Lines with the word "index" are the ones wanted. Copy each of them from the entries below.

Segment Start: Dataset content

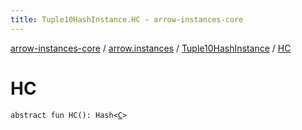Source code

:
 ```yaml
---
title: Tuple10HashInstance.HC - arrow-instances-core
---
```


[arrow-instances-core](../../index.html) / [arrow.instances](../index.html) / [Tuple10HashInstance](index.html) / [HC](./-h-c.html)

# HC

`abstract fun HC(): Hash<`[`C`](index.html#C)`>`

Segment End: Dataset content

> _Answer to the exercise_
[arrow-instances-core](../../index.html) / [arrow.instances](../index.html) / [Tuple10HashInstance](index.html) / [HC](./-h-c.html)
`abstract fun HC(): Hash<`[`C`](index.html#C)`>`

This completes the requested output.